TASK STATEMENT: All entries must be transcribed exactly, down to the last character.

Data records
:::
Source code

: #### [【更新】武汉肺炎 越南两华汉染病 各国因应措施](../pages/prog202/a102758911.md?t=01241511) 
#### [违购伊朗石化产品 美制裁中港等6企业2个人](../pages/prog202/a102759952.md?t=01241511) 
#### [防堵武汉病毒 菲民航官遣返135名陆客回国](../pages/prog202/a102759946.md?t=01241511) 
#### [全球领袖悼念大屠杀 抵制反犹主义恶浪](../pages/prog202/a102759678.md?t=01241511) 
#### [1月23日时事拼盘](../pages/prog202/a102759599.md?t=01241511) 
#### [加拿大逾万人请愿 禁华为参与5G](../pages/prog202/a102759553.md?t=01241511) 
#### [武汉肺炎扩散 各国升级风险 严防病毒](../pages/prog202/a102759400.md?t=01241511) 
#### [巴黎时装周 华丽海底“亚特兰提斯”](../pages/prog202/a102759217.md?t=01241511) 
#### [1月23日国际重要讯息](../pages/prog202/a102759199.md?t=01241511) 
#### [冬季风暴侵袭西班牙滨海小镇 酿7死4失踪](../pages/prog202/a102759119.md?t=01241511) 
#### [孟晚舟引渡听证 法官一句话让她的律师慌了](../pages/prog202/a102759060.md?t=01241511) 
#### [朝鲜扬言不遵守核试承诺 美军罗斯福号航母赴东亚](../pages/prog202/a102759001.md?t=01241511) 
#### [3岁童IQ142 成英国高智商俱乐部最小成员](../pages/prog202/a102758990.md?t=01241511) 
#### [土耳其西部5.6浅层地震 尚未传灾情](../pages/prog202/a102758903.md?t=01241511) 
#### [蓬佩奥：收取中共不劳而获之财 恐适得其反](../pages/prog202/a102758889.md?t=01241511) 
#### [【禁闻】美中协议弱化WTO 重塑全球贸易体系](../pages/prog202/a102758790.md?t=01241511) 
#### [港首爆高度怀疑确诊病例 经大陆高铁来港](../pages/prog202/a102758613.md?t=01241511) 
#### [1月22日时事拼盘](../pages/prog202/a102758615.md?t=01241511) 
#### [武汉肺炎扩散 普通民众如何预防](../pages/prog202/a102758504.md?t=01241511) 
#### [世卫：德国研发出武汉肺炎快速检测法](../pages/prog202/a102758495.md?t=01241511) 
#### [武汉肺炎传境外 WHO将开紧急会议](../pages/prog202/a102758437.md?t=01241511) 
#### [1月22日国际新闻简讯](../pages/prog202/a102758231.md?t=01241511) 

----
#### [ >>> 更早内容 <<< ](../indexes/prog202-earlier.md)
:::
SOLUTION FOR THIS EXERCISE:
Source code

: #### [【更新】武汉肺炎 越南两华汉染病 各国因应措施](../pages/prog202/a102758911.md?t=01241511) 
#### [违购伊朗石化产品 美制裁中港等6企业2个人](../pages/prog202/a102759952.md?t=01241511) 
#### [防堵武汉病毒 菲民航官遣返135名陆客回国](../pages/prog202/a102759946.md?t=01241511) 
#### [全球领袖悼念大屠杀 抵制反犹主义恶浪](../pages/prog202/a102759678.md?t=01241511) 
#### [1月23日时事拼盘](../pages/prog202/a102759599.md?t=01241511) 
#### [加拿大逾万人请愿 禁华为参与5G](../pages/prog202/a102759553.md?t=01241511) 
#### [武汉肺炎扩散 各国升级风险 严防病毒](../pages/prog202/a102759400.md?t=01241511) 
#### [巴黎时装周 华丽海底“亚特兰提斯”](../pages/prog202/a102759217.md?t=01241511) 
#### [1月23日国际重要讯息](../pages/prog202/a102759199.md?t=01241511) 
#### [冬季风暴侵袭西班牙滨海小镇 酿7死4失踪](../pages/prog202/a102759119.md?t=01241511) 
#### [孟晚舟引渡听证 法官一句话让她的律师慌了](../pages/prog202/a102759060.md?t=01241511) 
#### [朝鲜扬言不遵守核试承诺 美军罗斯福号航母赴东亚](../pages/prog202/a102759001.md?t=01241511) 
#### [3岁童IQ142 成英国高智商俱乐部最小成员](../pages/prog202/a102758990.md?t=01241511) 
#### [土耳其西部5.6浅层地震 尚未传灾情](../pages/prog202/a102758903.md?t=01241511) 
#### [蓬佩奥：收取中共不劳而获之财 恐适得其反](../pages/prog202/a102758889.md?t=01241511) 
#### [【禁闻】美中协议弱化WTO 重塑全球贸易体系](../pages/prog202/a102758790.md?t=01241511) 
#### [港首爆高度怀疑确诊病例 经大陆高铁来港](../pages/prog202/a102758613.md?t=01241511) 
#### [1月22日时事拼盘](../pages/prog202/a102758615.md?t=01241511) 
#### [武汉肺炎扩散 普通民众如何预防](../pages/prog202/a102758504.md?t=01241511) 
#### [世卫：德国研发出武汉肺炎快速检测法](../pages/prog202/a102758495.md?t=01241511) 
#### [武汉肺炎传境外 WHO将开紧急会议](../pages/prog202/a102758437.md?t=01241511) 
#### [1月22日国际新闻简讯](../pages/prog202/a102758231.md?t=01241511) 

----
#### [ >>> 更早内容 <<< ](../indexes/prog202-earlier.md)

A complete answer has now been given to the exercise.